(Saved entries)
───

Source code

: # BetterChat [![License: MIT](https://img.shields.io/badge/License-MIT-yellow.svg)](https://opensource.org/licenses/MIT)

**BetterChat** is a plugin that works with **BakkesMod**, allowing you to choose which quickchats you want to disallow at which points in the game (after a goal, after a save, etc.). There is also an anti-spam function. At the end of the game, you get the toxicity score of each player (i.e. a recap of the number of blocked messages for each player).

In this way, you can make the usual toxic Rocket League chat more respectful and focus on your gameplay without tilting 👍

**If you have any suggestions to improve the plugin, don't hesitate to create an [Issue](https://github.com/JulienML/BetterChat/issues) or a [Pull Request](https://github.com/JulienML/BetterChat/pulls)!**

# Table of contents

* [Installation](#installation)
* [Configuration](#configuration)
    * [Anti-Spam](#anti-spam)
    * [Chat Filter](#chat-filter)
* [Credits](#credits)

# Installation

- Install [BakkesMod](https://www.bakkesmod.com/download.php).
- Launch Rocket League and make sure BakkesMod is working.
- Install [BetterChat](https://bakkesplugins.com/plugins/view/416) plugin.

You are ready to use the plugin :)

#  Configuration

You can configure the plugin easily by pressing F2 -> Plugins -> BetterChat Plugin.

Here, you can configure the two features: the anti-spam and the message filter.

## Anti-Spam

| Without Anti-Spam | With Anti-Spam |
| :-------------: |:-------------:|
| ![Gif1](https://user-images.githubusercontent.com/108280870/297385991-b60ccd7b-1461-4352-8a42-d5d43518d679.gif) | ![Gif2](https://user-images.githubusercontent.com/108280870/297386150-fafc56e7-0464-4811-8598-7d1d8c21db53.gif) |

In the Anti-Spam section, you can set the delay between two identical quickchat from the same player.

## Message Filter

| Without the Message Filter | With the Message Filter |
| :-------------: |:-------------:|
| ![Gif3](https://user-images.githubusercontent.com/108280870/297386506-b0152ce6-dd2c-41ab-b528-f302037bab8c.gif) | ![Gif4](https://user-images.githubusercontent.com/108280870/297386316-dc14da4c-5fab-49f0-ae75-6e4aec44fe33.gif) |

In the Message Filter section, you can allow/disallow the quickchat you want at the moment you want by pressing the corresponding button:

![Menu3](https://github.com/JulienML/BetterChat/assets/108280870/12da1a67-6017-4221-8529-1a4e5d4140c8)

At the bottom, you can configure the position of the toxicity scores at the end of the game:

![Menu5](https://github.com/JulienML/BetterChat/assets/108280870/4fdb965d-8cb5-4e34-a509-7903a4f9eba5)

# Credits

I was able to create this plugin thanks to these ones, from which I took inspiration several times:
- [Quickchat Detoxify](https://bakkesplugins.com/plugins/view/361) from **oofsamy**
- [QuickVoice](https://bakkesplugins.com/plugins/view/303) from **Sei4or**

───

▶ _What is required_
Print the records verbatim, stopping after the "for each player)." line.

▶ _Answer below_
Source code

: # BetterChat [![License: MIT](https://img.shields.io/badge/License-MIT-yellow.svg)](https://opensource.org/licenses/MIT)

**BetterChat** is a plugin that works with **BakkesMod**, allowing you to choose which quickchats you want to disallow at which points in the game (after a goal, after a save, etc.). There is also an anti-spam function. At the end of the game, you get the toxicity score of each player (i.e. a recap of the number of blocked messages for each player).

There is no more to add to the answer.